Mark Zandi: What you should know about inflation and Trump’s economic plans
While inflation has receded and is finally near the Fed’s target, the next president must be careful not to reignite it.
By many standards, Americans are experiencing a strong economy.
The typical American feels pretty good about their job, according to a job satisfaction survey recently released by the Conference Board. Unemployment has been hovering near a remarkably low 4% for more than two years.
And if you are among the two-thirds of Americans who are homeowners, you must be happy with the steady rise in your home’s value. You are even happier if you are among the one-half of Americans with a sizable stock portfolio.

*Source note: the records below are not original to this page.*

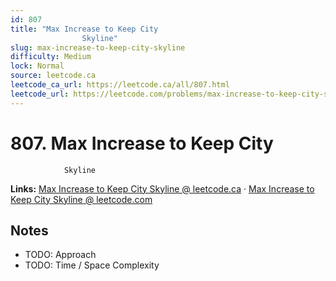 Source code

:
 ```yaml
--- 
id: 807
title: "Max Increase to Keep City
                Skyline"
slug: max-increase-to-keep-city-skyline
difficulty: Medium
lock: Normal
source: leetcode.ca
leetcode_ca_url: https://leetcode.ca/all/807.html
leetcode_url: https://leetcode.com/problems/max-increase-to-keep-city-skyline/
---
```


# 807. Max Increase to Keep City
                Skyline

**Links:** [Max Increase to Keep City
                Skyline @ leetcode.ca](https://leetcode.ca/all/807.html) · [Max Increase to Keep City
                Skyline @ leetcode.com](https://leetcode.com/problems/max-increase-to-keep-city-skyline/)

## Notes
- TODO: Approach
- TODO: Time / Space Complexity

Stock prices have been rocketing to record highs.
What’s likely bothering you about your finances is that you’re paying a lot more for almost everything. Prices aren’t rising so fast now — inflation has moderated — but they are up a lot from just a few years ago. This is especially true for things we can’t do without such as groceries, rent, and gasoline.
The economic policies of President Joe Biden’s administration have been criticized for being the root cause of the higher prices. Critics say the American Rescue Plan, the nearly $2 trillion deficit-financed pandemic relief plan passed early in Biden’s term, pumped up demand for goods and services, causing inflation to take off.

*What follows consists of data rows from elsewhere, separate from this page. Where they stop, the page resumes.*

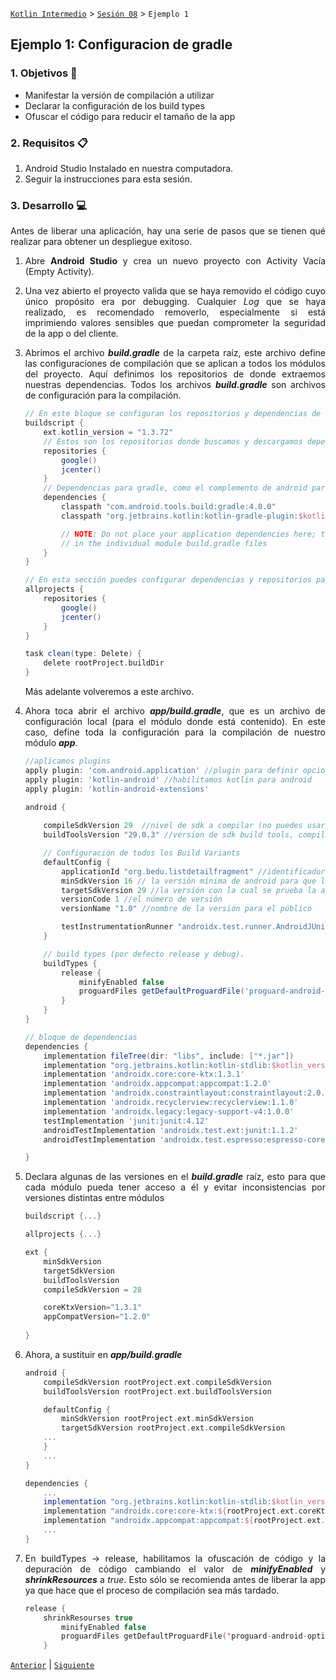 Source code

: [`Kotlin Intermedio`](../../Readme.md) > [`Sesión 08`](../Readme.md) > `Ejemplo 1`

## Ejemplo 1: Configuracion de gradle

<div style="text-align: justify;">

### 1. Objetivos :dart:

- Manifestar la versión de compilación a utilizar
- Declarar la configuración de los build types
- Ofuscar el código para reducir el tamaño de la app

### 2. Requisitos :clipboard:

1. Android Studio Instalado en nuestra computadora.
2. Seguir la instrucciones para esta sesión.

### 3. Desarrollo :computer:

Antes de liberar una aplicación, hay una serie de pasos que se tienen qué realizar para obtener un despliegue exitoso.

1. Abre __Android Studio__ y crea un nuevo proyecto con Activity Vacía (Empty Activity).

2. Una vez abierto el proyecto valida que se haya removido el código cuyo único propósito era por debugging. Cualquier _Log_ que se haya realizado, es recomendado removerlo, especialmente si está imprimiendo valores sensibles que puedan comprometer la seguridad de la app o del cliente.

3. Abrimos el archivo ___build.gradle___ de la carpeta raíz, este archivo define las configuraciones de compilación que se aplican a todos los módulos del proyecto. Aquí definimos los repositorios de donde extraemos nuestras dependencias. Todos los archivos ___build.gradle___ son archivos de configuración para la compilación.

    ```gradle
    // En este bloque se configuran los repositorios y dependencias de gradle
    buildscript {
        ext.kotlin_version = "1.3.72"
        // Estos son los repositorios donde buscamos y descargamos dependencias
        repositories {
            google()
            jcenter()
        }
        // Dependencias para gradle, como el complemento de android para gradle con el cual se obtienen las instrucciones para construir los módulos de la app
        dependencies {
            classpath "com.android.tools.build:gradle:4.0.0"
            classpath "org.jetbrains.kotlin:kotlin-gradle-plugin:$kotlin_version"

            // NOTE: Do not place your application dependencies here; they belong
            // in the individual module build.gradle files
        }
    }

    // En esta sección puedes configurar dependencias y repositorios para todos los módulos en tu aplicación, incluídos módulos externos
    allprojects {
        repositories {
            google()
            jcenter()
        }
    }

    task clean(type: Delete) {
        delete rootProject.buildDir
    }
    ```

    Más adelante volveremos a este archivo.


4. Ahora toca abrir el archivo ___app/build.gradle___, que es un archivo de configuración local (para el módulo donde está contenido). En este caso, define toda la configuración para la compilación de nuestro módulo ___app___.

    ```gradle
    //aplicamos plugins
    apply plugin: 'com.android.application' //plugin para definir opciones específicas de android
    apply plugin: 'kotlin-android' //habilitamos kotlin para android
    apply plugin: 'kotlin-android-extensions'

    android {
        
        compileSdkVersion 29  //nivel de sdk a compilar (no puedes usar features de apis superiores)
        buildToolsVersion "29.0.3" //version de sdk build tools, compilador y command-line

        // Configuración de todos los Build Variants
        defaultConfig {
            applicationId "org.bedu.listdetailfragment" //identificador único de nuestra app para su publicación
            minSdkVersion 16 // la versión mínima de android para que la app funcione
            targetSdkVersion 29 //la versión con la cual se prueba la app
            versionCode 1 //el número de versión
            versionName "1.0" //nombre de la versión para el público

            testInstrumentationRunner "androidx.test.runner.AndroidJUnitRunner"
        }

        // build types (por defecto release y debug). 
        buildTypes {
            release {
                minifyEnabled false
                proguardFiles getDefaultProguardFile('proguard-android-optimize.txt'), 'proguard-rules.pro'
            }
        }
    }

    // bloque de dependencias
    dependencies {
        implementation fileTree(dir: "libs", include: ["*.jar"])
        implementation "org.jetbrains.kotlin:kotlin-stdlib:$kotlin_version"
        implementation 'androidx.core:core-ktx:1.3.1'
        implementation 'androidx.appcompat:appcompat:1.2.0'
        implementation 'androidx.constraintlayout:constraintlayout:2.0.1'
        implementation 'androidx.recyclerview:recyclerview:1.1.0'
        implementation 'androidx.legacy:legacy-support-v4:1.0.0'
        testImplementation 'junit:junit:4.12'
        androidTestImplementation 'androidx.test.ext:junit:1.1.2'
        androidTestImplementation 'androidx.test.espresso:espresso-core:3.3.0'

    }
    ```

5. Declara algunas de las versiones en el ___build.gradle___ raíz, esto para que cada módulo pueda tener acceso a él y evitar inconsistencias por versiones distintas entre módulos

    ```gradle
    buildscript {...}

    allprojects {...}

    ext {
        minSdkVersion
        targetSdkVersion
        buildToolsVersion
        compileSdkVersion = 28

        coreKtxVersion="1.3.1"
        appCompatVersion="1.2.0"
        
    }
    ```

6. Ahora, a sustituir en ___app/build.gradle___

    ```gradle
    android {
        compileSdkVersion rootProject.ext.compileSdkVersion
        buildToolsVersion rootProject.ext.buildToolsVersion

        defaultConfig {
            minSdkVersion rootProject.ext.minSdkVersion
            targetSdkVersion rootProject.ext.compileSdkVersion
        ...
        }
        ...
    }

    dependencies {
        ...
        implementation "org.jetbrains.kotlin:kotlin-stdlib:$kotlin_version"
        implementation "androidx.core:core-ktx:${rootProject.ext.coreKtxVersion}"
        implementation "androidx.appcompat:appcompat:${rootProject.ext.appCompatVersion}"
        ...
    }
    ```

7. En buildTypes -> release, habilitamos la ofuscación de código y la depuración de código cambiando el valor de ___minifyEnabled___ y ___shrinkResources___ a _true_. Esto sólo se recomienda antes de liberar la app ya que hace que el proceso de compilación sea más tardado.

    ```kotlin
    release {
	    shrinkResourses true
            minifyEnabled false
            proguardFiles getDefaultProguardFile('proguard-android-optimize.txt'), 'proguard-rules.pro'
        }
    ```




[`Anterior`](../Readme.md) | [`Siguiente`](../Ejemplo-02/Readme.md)




</div>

Yes, the ARP caused inflation to increase, but at the time, this was thought to be more a feature than a bug. Inflation had been too low in the decade between the financial crisis and pandemic, and Federal Reserve officials had been working hard to get inflation back up consistent with their 2% target. And at long last, they got what they wanted.
But inflation painfully continued to increase because of pandemic disruptions to global supply chains, the job market, and the Russian war in Ukraine and the chaos it created in oil, natural gas, and agricultural markets. Fortunately, as the economic fallout from the pandemic and Russian war has now largely faded, so too has the high inflation.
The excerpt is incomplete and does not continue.